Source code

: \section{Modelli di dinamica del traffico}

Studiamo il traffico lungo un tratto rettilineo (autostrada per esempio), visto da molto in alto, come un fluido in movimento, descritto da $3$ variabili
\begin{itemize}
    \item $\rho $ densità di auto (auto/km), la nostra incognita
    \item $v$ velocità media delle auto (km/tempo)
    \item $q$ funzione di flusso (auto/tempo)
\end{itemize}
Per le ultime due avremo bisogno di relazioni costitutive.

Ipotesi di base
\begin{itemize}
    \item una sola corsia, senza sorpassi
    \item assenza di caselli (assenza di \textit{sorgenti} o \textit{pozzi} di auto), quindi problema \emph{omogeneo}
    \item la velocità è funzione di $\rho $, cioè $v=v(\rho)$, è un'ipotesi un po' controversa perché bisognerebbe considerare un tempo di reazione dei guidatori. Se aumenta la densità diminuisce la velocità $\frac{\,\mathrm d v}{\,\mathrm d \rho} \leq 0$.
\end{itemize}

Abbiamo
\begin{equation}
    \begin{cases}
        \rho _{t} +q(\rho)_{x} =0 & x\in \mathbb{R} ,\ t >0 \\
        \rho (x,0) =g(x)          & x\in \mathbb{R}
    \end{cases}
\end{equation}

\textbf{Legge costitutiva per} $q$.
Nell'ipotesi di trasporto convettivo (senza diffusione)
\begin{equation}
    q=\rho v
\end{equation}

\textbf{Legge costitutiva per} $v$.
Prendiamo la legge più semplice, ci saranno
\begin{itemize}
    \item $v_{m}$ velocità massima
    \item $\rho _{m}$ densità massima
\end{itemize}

────────────────────

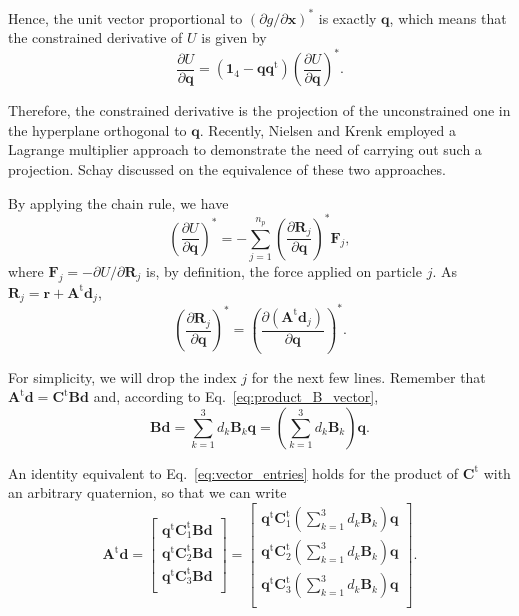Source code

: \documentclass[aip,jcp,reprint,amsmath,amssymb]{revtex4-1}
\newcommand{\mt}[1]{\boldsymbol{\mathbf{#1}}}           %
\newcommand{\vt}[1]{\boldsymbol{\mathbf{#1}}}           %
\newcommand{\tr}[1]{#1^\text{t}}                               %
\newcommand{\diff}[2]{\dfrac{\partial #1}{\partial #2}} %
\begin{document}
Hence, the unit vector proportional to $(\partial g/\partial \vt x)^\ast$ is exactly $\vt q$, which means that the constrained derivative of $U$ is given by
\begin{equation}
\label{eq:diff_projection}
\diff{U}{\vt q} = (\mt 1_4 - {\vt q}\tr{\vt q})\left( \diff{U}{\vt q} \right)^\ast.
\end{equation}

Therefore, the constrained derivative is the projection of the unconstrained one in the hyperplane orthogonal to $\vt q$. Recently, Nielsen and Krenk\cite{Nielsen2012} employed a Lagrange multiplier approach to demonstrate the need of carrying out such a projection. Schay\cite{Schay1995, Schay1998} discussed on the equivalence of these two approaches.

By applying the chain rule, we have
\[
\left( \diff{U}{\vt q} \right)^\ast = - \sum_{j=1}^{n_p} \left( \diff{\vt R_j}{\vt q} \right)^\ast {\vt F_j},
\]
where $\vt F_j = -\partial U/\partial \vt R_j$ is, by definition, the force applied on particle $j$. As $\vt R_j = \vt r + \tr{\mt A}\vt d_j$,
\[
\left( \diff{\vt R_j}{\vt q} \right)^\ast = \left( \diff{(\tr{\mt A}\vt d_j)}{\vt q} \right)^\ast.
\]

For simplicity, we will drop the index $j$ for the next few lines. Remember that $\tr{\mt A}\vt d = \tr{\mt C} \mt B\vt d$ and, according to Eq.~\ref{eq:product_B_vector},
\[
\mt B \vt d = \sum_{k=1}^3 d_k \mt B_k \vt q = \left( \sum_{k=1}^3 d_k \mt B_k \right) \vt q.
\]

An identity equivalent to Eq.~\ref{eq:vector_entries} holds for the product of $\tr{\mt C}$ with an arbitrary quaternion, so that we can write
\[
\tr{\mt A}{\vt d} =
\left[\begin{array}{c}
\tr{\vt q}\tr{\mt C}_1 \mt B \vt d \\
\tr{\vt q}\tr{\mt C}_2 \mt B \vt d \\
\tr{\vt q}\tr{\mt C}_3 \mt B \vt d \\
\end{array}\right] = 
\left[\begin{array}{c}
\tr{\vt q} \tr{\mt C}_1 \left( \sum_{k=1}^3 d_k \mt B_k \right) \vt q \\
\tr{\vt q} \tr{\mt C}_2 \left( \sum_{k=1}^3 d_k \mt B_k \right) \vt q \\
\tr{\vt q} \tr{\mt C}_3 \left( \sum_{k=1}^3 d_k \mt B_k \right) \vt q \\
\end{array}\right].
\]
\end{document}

────────────────────

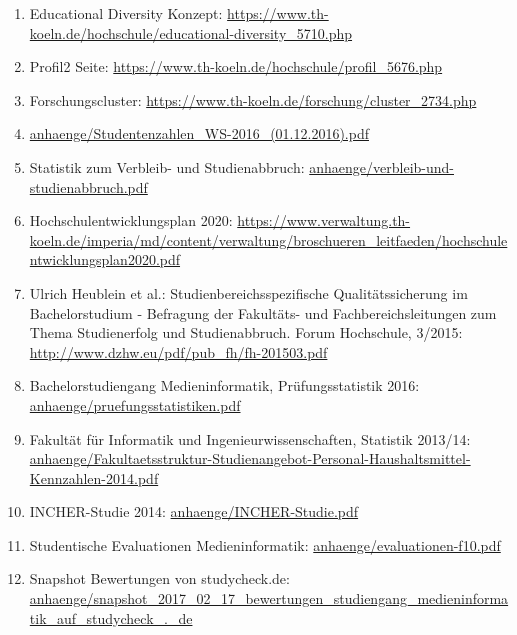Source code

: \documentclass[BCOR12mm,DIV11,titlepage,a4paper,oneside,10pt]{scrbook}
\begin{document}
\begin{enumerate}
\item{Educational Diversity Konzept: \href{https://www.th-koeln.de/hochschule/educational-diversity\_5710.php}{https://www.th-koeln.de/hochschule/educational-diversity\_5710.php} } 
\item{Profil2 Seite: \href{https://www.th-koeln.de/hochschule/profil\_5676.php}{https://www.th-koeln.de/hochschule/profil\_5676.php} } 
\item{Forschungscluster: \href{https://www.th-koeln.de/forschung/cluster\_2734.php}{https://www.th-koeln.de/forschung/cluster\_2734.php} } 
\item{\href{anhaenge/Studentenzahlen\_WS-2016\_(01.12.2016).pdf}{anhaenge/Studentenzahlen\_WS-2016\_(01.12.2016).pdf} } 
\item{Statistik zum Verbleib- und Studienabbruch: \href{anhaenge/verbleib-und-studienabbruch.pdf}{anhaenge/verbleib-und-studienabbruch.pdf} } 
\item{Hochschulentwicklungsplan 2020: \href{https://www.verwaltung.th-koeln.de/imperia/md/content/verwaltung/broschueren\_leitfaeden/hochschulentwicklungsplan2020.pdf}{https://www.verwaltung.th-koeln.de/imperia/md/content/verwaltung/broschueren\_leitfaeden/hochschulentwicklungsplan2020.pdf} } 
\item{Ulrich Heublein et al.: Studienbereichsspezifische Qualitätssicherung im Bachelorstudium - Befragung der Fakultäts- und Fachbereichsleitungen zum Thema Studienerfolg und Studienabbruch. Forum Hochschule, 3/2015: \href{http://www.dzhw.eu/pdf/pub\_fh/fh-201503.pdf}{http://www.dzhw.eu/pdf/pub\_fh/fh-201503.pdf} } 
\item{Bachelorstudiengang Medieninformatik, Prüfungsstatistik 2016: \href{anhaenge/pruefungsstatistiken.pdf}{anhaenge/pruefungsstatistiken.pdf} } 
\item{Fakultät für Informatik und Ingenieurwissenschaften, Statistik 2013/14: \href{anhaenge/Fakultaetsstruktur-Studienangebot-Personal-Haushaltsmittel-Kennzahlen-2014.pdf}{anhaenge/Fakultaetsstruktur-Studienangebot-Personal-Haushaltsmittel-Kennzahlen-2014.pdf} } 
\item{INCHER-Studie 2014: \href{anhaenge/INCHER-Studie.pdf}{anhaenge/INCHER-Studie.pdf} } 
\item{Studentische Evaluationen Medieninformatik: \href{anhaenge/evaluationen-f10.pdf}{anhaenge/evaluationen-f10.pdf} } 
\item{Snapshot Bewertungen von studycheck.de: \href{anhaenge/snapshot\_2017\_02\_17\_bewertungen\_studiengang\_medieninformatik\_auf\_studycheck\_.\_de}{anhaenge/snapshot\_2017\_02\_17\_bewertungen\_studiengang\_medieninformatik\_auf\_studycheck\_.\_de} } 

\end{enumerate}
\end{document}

────────────────────

Description of the task>
Within the listing above, tally the lines holding the word "massima". Give the tally only.

Answer to this task>
2